We've lost count of how many times insiders have accumulated shares in a company that goes on to improve markedly. The flip side of that is that there are more than a few examples of insiders dumping stock prior to a period of weak performance. So shareholders might well want to know whether insiders have been buying or selling shares in Quotient Limited (NASDAQ:QTNT).
Do Insider Transactions Matter?
It is perfectly legal for company insiders, including board members, to buy and sell stock in a company. However, most countries require that the company discloses such transactions to the market.
We would never suggest that investors should base their decisions solely on what the directors of a company have been doing. But logic dictates you should pay some attention to whether insiders are buying or selling shares. For example, a Columbia University study found that 'insiders are more likely to engage in open market purchases of their own company’s stock when the firm is about to reveal new agreements with customers and suppliers'.
The Last 12 Months Of Insider Transactions At Quotient
The Independent Chairman of the Board Heino von Prondzynski made the biggest insider purchase in the last 12 months. That single transaction was for US$120k worth of shares at a price of US$4.00 each. That implies that an insider found the current price of US$4.40 per share to be enticing. That means they have been optimistic about the company in the past, though they may have changed their mind. We do always like to see insider buying, but it is worth noting if those purchases were made at well below today's share price, as the discount to value may have narrowed with the rising price. Happily, the Quotient insiders decided to buy shares at close to current prices.
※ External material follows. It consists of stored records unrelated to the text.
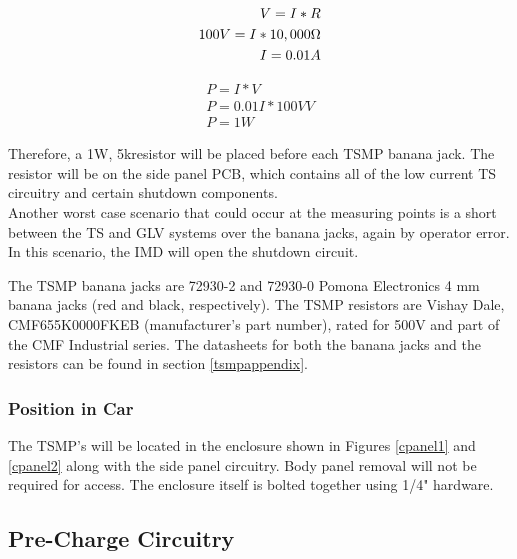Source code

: \documentclass{article}
\begin{document}
            \begin{align}
                V = I * R \\
                100 V = I * 10,000 \ohm \\
                I = 0.01A
            \end{align}

            \begin{align}
                P = I * V \\
                P = 0.01 I * 100V V \\
                P = 1 W
            \end{align}

            Therefore, a 1W, 5k\ohm resistor will be placed before each TSMP banana jack. The resistor will be on the side panel PCB, which contains all of the low current TS circuitry and certain shutdown components. \\

            Another worst case scenario that could occur at the measuring points is a short between the TS and GLV systems over the banana jacks, again by operator error. In this scenario, the IMD will open the shutdown circuit.

            The TSMP banana jacks are 72930-2 and 72930-0 Pomona Electronics 4 mm banana jacks (red and black, respectively). The TSMP resistors are Vishay Dale, CMF655K0000FKEB  (manufacturer's part number), rated for 500V and part of the CMF Industrial series. The datasheets for both the banana jacks and the resistors can be found in section \ref{tsmpappendix}.


        \subsubsection{Position in Car}

            The TSMP's will be located in the enclosure shown in Figures \ref{cpanel1} and \ref{cpanel2} along with the side panel circuitry. Body panel removal will not be required for access. The enclosure itself is bolted together using 1/4" hardware.

    \subsection{Pre-Charge Circuitry}
\end{document}
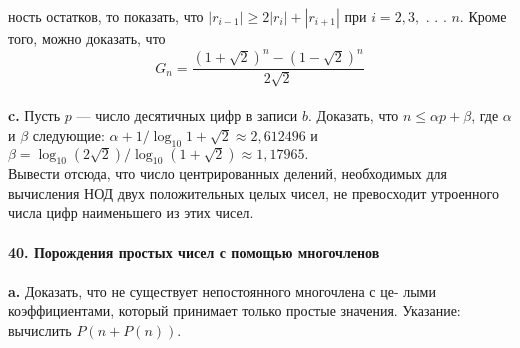 ность остатков, то показать, что $|r_{i-1}|\geq2|r_i|+|r_{i+1}|$ при $i = 2,3,$ . . . $n.$\linebreak
Кроме того, можно доказать, что
\begin{equation*}
G_n=\frac{(1+\sqrt{2})^n-(1-\sqrt{2})^n}{2\sqrt{2}}
\end{equation*}\\
\hspace*{10pt}\textbf{c.}  Пусть $p$ — число десятичных цифр в записи $b$. Доказать, что\linebreak
$n\leq \alpha p +\beta $, где $\alpha$ и $\beta$ следующие: $\alpha+1/\log_{10}{1+\sqrt{2}}\approx2,612496$ и\linebreak
$\beta = \log_{10}{(2\sqrt{2})}/\log_{10}{(1+\sqrt{2})} \approx 1,17965.$\\
\hspace*{10pt} Вывести отсюда, что число центрированных делений, необходимых\linebreak
для вычисления НОД двух положительных целых чисел, не превосходит\linebreak
утроенного числа цифр наименьшего из этих чисел.
\\
\\
\noindent\textbf{40. Порождения простых чисел с помощью многочленов}\\\\
\hspace*{10pt}\textbf{a.} Доказать, что не существует непостоянного многочлена с це-\linebreak
лыми коэффициентами, который принимает только простые значения.\linebreak
Указание: вычислить $P(n+P(n))$.\pagebreak


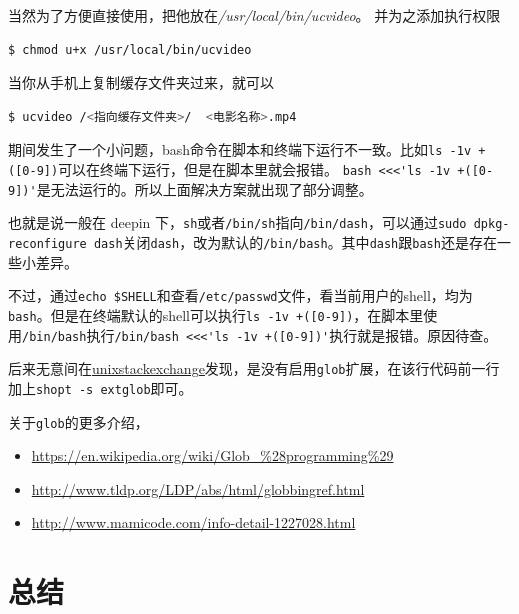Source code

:\documentclass[doctor,openright,twoside]{sjtuthesis}
\providecommand{\tightlist}{%
    \setlength{\itemsep}{0pt}\setlength{\parskip}{0pt}}
\newcommand{\passthrough}[1]{#1}
\theoremstyle{plain}
\theoremstyle{definition}
\theoremstyle{remark}
\theoremstyle{ocrenumbox}
\theoremstyle{plain}
\begin{document}
当然为了方便直接使用，把他放在\emph{/usr/local/bin/ucvideo}。
并为之添加执行权限

\begin{lstlisting}[language=bash]
$ chmod u+x /usr/local/bin/ucvideo
\end{lstlisting}

当你从手机上复制缓存文件夹过来，就可以

\begin{lstlisting}[language=bash]
$ ucvideo /<指向缓存文件夹>/  <电影名称>.mp4
\end{lstlisting}

期间发生了一个小问题，bash命令在脚本和终端下运行不一致。比如\passthrough{\lstinline!ls -1v +([0-9])!}可以在终端下运行，但是在脚本里就会报错。
\passthrough{\lstinline!bash <<<'ls -1v +([0-9])'!}是无法运行的。所以上面解决方案就出现了部分调整。

也就是说一般在 deepin
下，\passthrough{\lstinline!sh!}或者\passthrough{\lstinline!/bin/sh!}指向\passthrough{\lstinline!/bin/dash!}，可以通过\passthrough{\lstinline!sudo dpkg-reconfigure dash!}关闭\passthrough{\lstinline!dash!}，改为默认的\passthrough{\lstinline!/bin/bash!}。其中\passthrough{\lstinline!dash!}跟\passthrough{\lstinline!bash!}还是存在一些小差异。

不过，通过\passthrough{\lstinline!echo $SHELL!}和查看\passthrough{\lstinline!/etc/passwd!}文件，看当前用户的shell，均为\passthrough{\lstinline!bash!}。但是在终端默认的shell可以执行\passthrough{\lstinline!ls -1v +([0-9])!}，在脚本里使用\passthrough{\lstinline!/bin/bash!}执行\passthrough{\lstinline!/bin/bash <<<'ls -1v +([0-9])'!}执行就是报错。原因待查。

后来无意间在\href{https://unix.stackexchange.com/questions/471937/how-does-this-work-ls-0-9}{unixstackexchange}发现，是没有启用\passthrough{\lstinline!glob!}扩展，在该行代码前一行加上\passthrough{\lstinline!shopt -s extglob!}即可。

关于\passthrough{\lstinline!glob!}的更多介绍，

\begin{itemize}
\tightlist
\item
  \url{https://en.wikipedia.org/wiki/Glob_\%28programming\%29}
\item
  \url{http://www.tldp.org/LDP/abs/html/globbingref.html}
\item
  \url{http://www.mamicode.com/info-detail-1227028.html}
\end{itemize}

\hypertarget{-7}{%
\section{总结}\label{-7}}
\end{document}
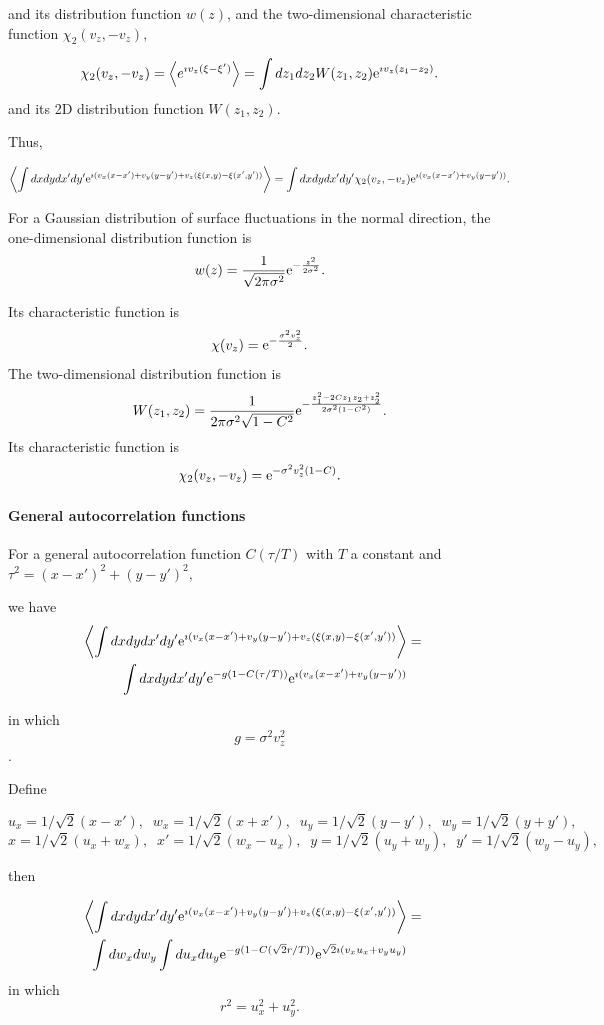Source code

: \documentclass[11pt]{article}
\newcommand{\e}{{\rm e}}
\begin{document}
{{{{and its distribution function $w(z)$, and the two-dimensional characteristic function $\chi_{2}(v_{z}, -v_{z}),$

$$\chi_{2}(v_{z},-v_{z})=\left<e^{\imath v_{z}(\xi-\xi')}\right>=\int dz_{1} dz_{2} W(z_{1},z_{2}) \e^{\imath v_{z}(z_{1}-z_{2})}.$$
 and its 2D distribution function
 $W(z_{1},z_{2})$.
 
 Thus,
 
 $$\left<\int dx dydx'dy'\e^{\imath( v_{x}(x-x')+v_{y}(y-y')+v_{z}(\xi(x,y)-\xi(x',y'))}\right>=\int dx dydx'dy'\chi_{2}(v_{z},-v_{z})\e^{\imath( v_{x}(x-x')+v_{y}(y-y'))}.$$

 For a Gaussian distribution of surface fluctuations in the normal direction, the one-dimensional distribution function is
 $$w(z)=\frac{1}{\sqrt{2\pi\sigma^{2}}}\e^{-\frac{z^{2}}{2\sigma^{2}}}.$$
 
 Its characteristic function is
 $$\chi(v_{z})=\e^{-\frac{\sigma^{2}v_{z}^{2}}{2}}.$$
 The two-dimensional distribution function is
  $$W(z_{1},z_{2})=\frac{1}{2\pi\sigma^{2}\sqrt{1-C^{2}}}\e^{-\frac{z_{1}^{2}-2Cz_{1}z_{2}+z_{2}^{2}}{2\sigma^{2}(1-C^{2})}}.$$
  Its characteristic function is
 $$\chi_{2}(v_{z},-v_{z})=\e^{-\sigma^{2}v_{z}^{2}(1-C)}.$$
  \paragraph{General autocorrelation functions}

 For a general autocorrelation function $C(\tau/T)$
 with $T$ a constant and $\tau^{2}=(x-x')^{2}+(y-y')^{2},$
 
 we have
\begin{eqnarray}
\left<\int dx dydx'dy'\e^{\imath( v_{x}(x-x')+v_{y}(y-y')+v_{z}(\xi(x,y)-\xi(x',y'))}\right>&=&\\
\int dx dydx'dy'\e^{-g(1-C(\tau/T))}\e^{\imath( v_{x}(x-x')+v_{y}(y-y'))}\end{eqnarray}

in which
$$g=\sigma^{2}v_{z}^{2}$$.

Define

$$u_{x}=1/\sqrt{2}(x-x'),\;\;w_{x}=1/\sqrt{2}(x+x'),\;\;u_{y}=1/\sqrt{2}(y-y'),\;\;w_{y}=1/\sqrt{2}(y+y'),$$
$$x=1/\sqrt{2}(u_{x}+w_{x}),\;\;x'=1/\sqrt{2}(w_{x}-u_{x}),\;\;y=1/\sqrt{2}(u_{y}+w_{y}),\;\;y'=1/\sqrt{2}(w_{y}-u_{y}),$$

then

\begin{eqnarray}
\left<\int dx dydx'dy'\e^{\imath( v_{x}(x-x')+v_{y}(y-y')+v_{z}(\xi(x,y)-\xi(x',y'))}\right>&=&\\
\int dw_{x}dw_{y}\int du_{x} du_{y}\e^{-g(1-C(\sqrt{2}r/T))}\e^{\sqrt{2}\imath( v_{x}u_{x}+v_{y}u_{y})}\end{eqnarray}
 in which
 $$r^{2}=u_{x}^{2}+u_{y}^{2}.$$

}}}}
\end{document}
Quotient insiders may have bought shares in the last year, but they didn't sell any. You can see the insider transactions (by companies and individuals) over the last year depicted in the chart below. If you click on the chart, you can see all the individual transactions, including the share price, individual, and the date!
There are always plenty of stocks that insiders are buying. So if that suits your style you could check each stock one by one or you could take a look at this free list of companies. (Hint: insiders have been buying them).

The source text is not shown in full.